Bild: Tobias Beyer in einer Hauptrolle: Hier in Bremen spielte er den Titus And…
taz: Herr Beyer, hatten Sie Angst - oder waren Sie eher neugierig auf
Braunschweig?
Tobias Beyer: Es war beides. Ich war neugierig, und in Vorfreude, aber
gewisse Ängste hatte ich natürlich auch: Wie ist das Publikum? Das gilt ja
als konservativ. Der bisherige Intendant hat 13 Jahre dort residiert und
mehr als funktionierendes Theater gemacht, also so, dass die Leute
hinkamen: Das wird also spannend für das neue Ensemble, gerade im ersten
Jahr. Und dann, natürlich: Wie komme ich mit den KollegInnen klar, wie
verstehen wir uns, wie können wir miteinander arbeiten?
Und warum verlassen Sie Bremen?
Ich verlasse Bremen nicht ganz.

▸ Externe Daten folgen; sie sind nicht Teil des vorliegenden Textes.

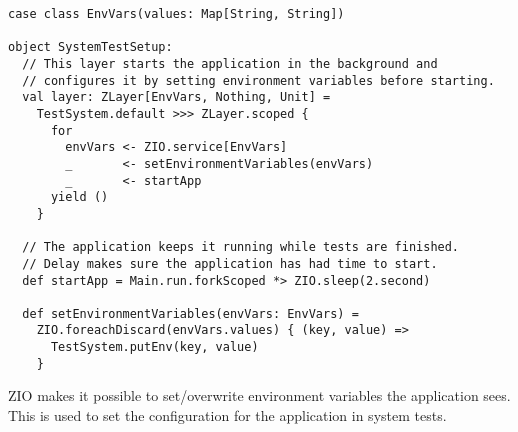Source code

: \begin{algorithm}

\begin{verbatim}
case class EnvVars(values: Map[String, String])

object SystemTestSetup:
  // This layer starts the application in the background and
  // configures it by setting environment variables before starting.
  val layer: ZLayer[EnvVars, Nothing, Unit] =
    TestSystem.default >>> ZLayer.scoped {
      for
        envVars <- ZIO.service[EnvVars]
        _       <- setEnvironmentVariables(envVars)
        _       <- startApp
      yield ()
    }

  // The application keeps it running while tests are finished.
  // Delay makes sure the application has had time to start.
  def startApp = Main.run.forkScoped *> ZIO.sleep(2.second)

  def setEnvironmentVariables(envVars: EnvVars) =
    ZIO.foreachDiscard(envVars.values) { (key, value) =>
      TestSystem.putEnv(key, value)
    }
\end{verbatim}

\caption{ZIO  makes it possible to set/overwrite environment variables the application sees. This is used to set the configuration for the application in system tests. \label{casestudy:testsystem}}
\end{algorithm}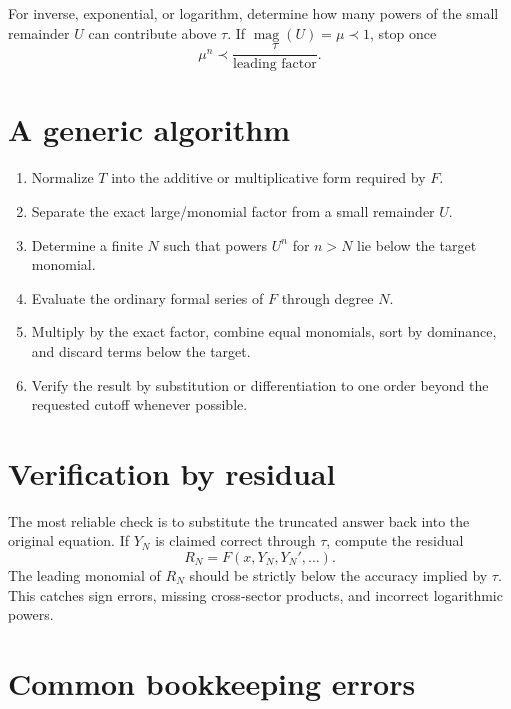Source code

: \documentclass[11pt,oneside]{book}
\theoremstyle{definition}
\theoremstyle{remark}
\newcommand{\magop}{\operatorname{mag}}
\newcommand{\precdom}{\prec}
\begin{document}
For inverse, exponential, or logarithm, determine how many powers of the small
remainder $U$ can contribute above $\tau$. If $\magop(U)=\mu\precdom1$, stop once
\[
  \mu^n\precdom \frac{\tau}{\text{leading factor}}.
\]

\section{A generic algorithm}

\begin{tcolorbox}[enhanced,breakable,colback=softgray,colframe=black!65,
 title=Truncated unary operation $F(T)$]
\begin{enumerate}
\item Normalize $T$ into the additive or multiplicative form required by $F$.
\item Separate the exact large/monomial factor from a small remainder $U$.
\item Determine a finite $N$ such that powers $U^n$ for $n>N$ lie below the
      target monomial.
\item Evaluate the ordinary formal series of $F$ through degree $N$.
\item Multiply by the exact factor, combine equal monomials, sort by dominance,
      and discard terms below the target.
\item Verify the result by substitution or differentiation to one order beyond
      the requested cutoff whenever possible.
\end{enumerate}
\end{tcolorbox}

\section{Verification by residual}

The most reliable check is to substitute the truncated answer back into the
original equation. If $Y_N$ is claimed correct through $\tau$, compute the
residual
\[
  R_N=F(x,Y_N,Y_N',\ldots).
\]
The leading monomial of $R_N$ should be strictly below the accuracy implied by
$\tau$. This catches sign errors, missing cross-sector products, and incorrect
logarithmic powers.

\section{Common bookkeeping errors}
\end{document}
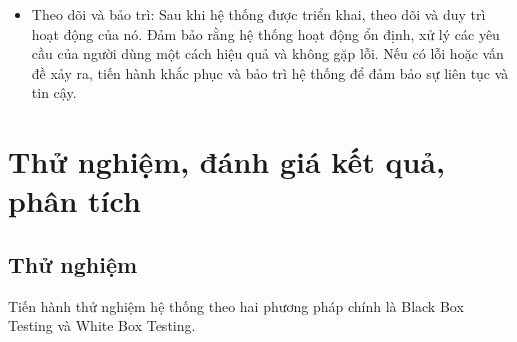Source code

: \documentclass[12pt]{article}
\begin{document}
\begin{itemize}
    \item Theo dõi và bảo trì: Sau khi hệ thống được triển khai, theo dõi và duy trì hoạt động của nó. Đảm bảo rằng hệ thống hoạt động ổn định, xử lý các yêu cầu của người dùng một cách hiệu quả và không gặp lỗi. Nếu có lỗi hoặc vấn đề xảy ra, tiến hành khắc phục và bảo trì hệ thống để đảm bảo sự liên tục và tin cậy.
\end{itemize}
\section{Thử nghiệm, đánh giá kết quả, phân tích}
\subsection{Thử nghiệm}
Tiến hành thử nghiệm hệ thống theo hai phương pháp chính là Black Box Testing và White Box Testing.
\end{document}
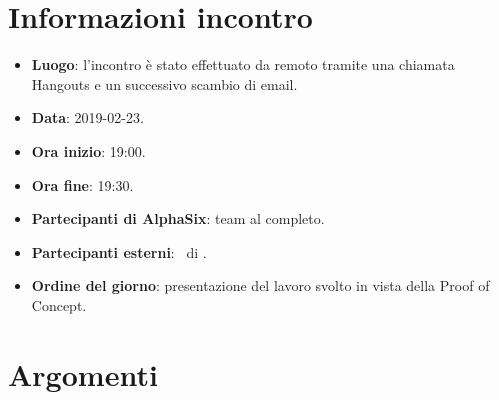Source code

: \newcommand{\documento}{\VE}
\newcommand{\nomedocumentofisico}{VE\_2019-02-23.pdf}
\newcommand{\redazione}{\TG}
\newcommand{\verifica}{\SG}
\newcommand{\approvazione}{\CV}
\newcommand{\versione}{1.0.0}
\newcommand{\uso}{Esterno}
\newcommand{\destinateTo}{\TV, \\ & \RC, \\ & \II}
\newcommand{\datacreazione}{23 febbraio 2019}
\newcommand{\datamodifica}{25 febbraio 2019}
\newcommand{\stato}{Approvato}

\def\TABELLE{false}	%
\def\FIGURE{false} 	%






    

    
    
    \section{Informazioni incontro}
    	\begin{itemize}
    		\item \textbf{Luogo}: l'incontro è stato effettuato da remoto tramite una chiamata Hangouts e un successivo scambio di email.
    		\item \textbf{Data}: 2019-02-23.
    		\item \textbf{Ora inizio}: 19:00.
    		\item \textbf{Ora fine}: 19:30.
    		\item \textbf{Partecipanti di AlphaSix}: team al completo.
    		\item \textbf{Partecipanti esterni}: \DZ~di \II.
    		\item \textbf{Ordine del giorno}: presentazione del lavoro svolto in vista della Proof of Concept.
    		
    	\end{itemize}
    
    \section{Argomenti}
    
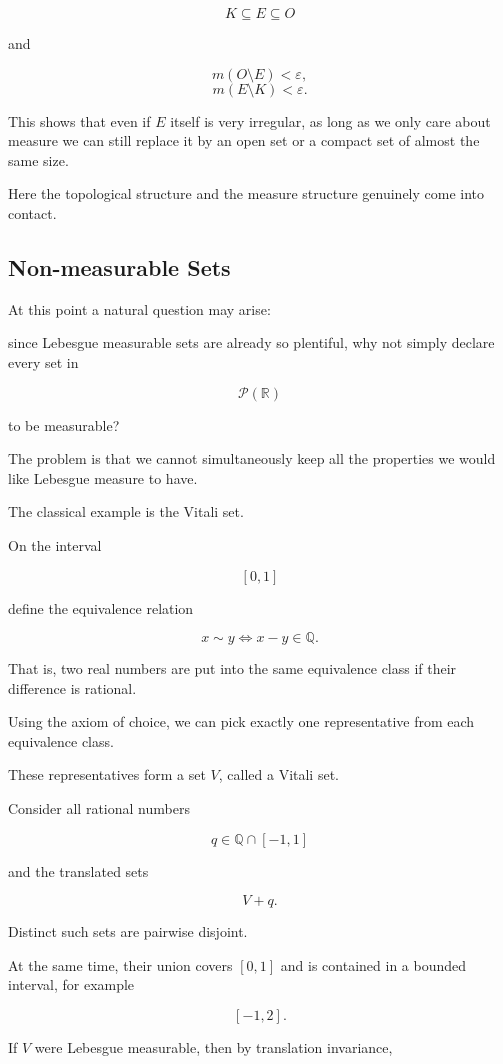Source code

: \documentclass[11pt]{article}
\begin{document}
\[
K\subseteq E\subseteq O
\]

and

\[
m(O\setminus E)<\varepsilon,
\]
\[
m(E\setminus K)<\varepsilon.
\]

This shows that even if $E$ itself is very irregular, as long as we only care about measure we can still replace it by an open set or a compact set of almost the same size.

Here the topological structure and the measure structure genuinely come into contact.

\subsection{Non-measurable Sets}

At this point a natural question may arise:

since Lebesgue measurable sets are already so plentiful, why not simply declare every set in

\[
\mathcal{P}(\mathbb{R})
\]

to be measurable?

The problem is that we cannot simultaneously keep all the properties we would like Lebesgue measure to have.

The classical example is the Vitali set.

On the interval

\[
[0,1]
\]

define the equivalence relation

\[
x\sim y\Longleftrightarrow x-y\in\mathbb{Q}.
\]

That is, two real numbers are put into the same equivalence class if their difference is rational.

Using the axiom of choice, we can pick exactly one representative from each equivalence class.

These representatives form a set $V$, called a Vitali set.

Consider all rational numbers

\[
q\in\mathbb{Q}\cap[-1,1]
\]

and the translated sets

\[
V+q.
\]

Distinct such sets are pairwise disjoint.

At the same time, their union covers $[0,1]$ and is contained in a bounded interval, for example

\[
[-1,2].
\]

If $V$ were Lebesgue measurable, then by translation invariance,
\end{document}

Ich behalte erst mal meine Wohnung, und
habe so lange nur eine kleine in Braunschweig - aber vielleicht ist das
auch nur so ein Abnabelungsprozess.
Ja, aber warum? Weil das Theater in Bremen durch den Problem-Intendanten in
die Krise geraten war?
War das Schauspiel wirklich in der Krise? Da bin ich mir gar nicht so
sicher. Es stimmt aber, dass durch das Schulden-Thema alles, was auf der
Bühne passiert ist, in ein anderes Licht gerückt wurde.
Und dem entziehen Sie sich durch den Wechsel?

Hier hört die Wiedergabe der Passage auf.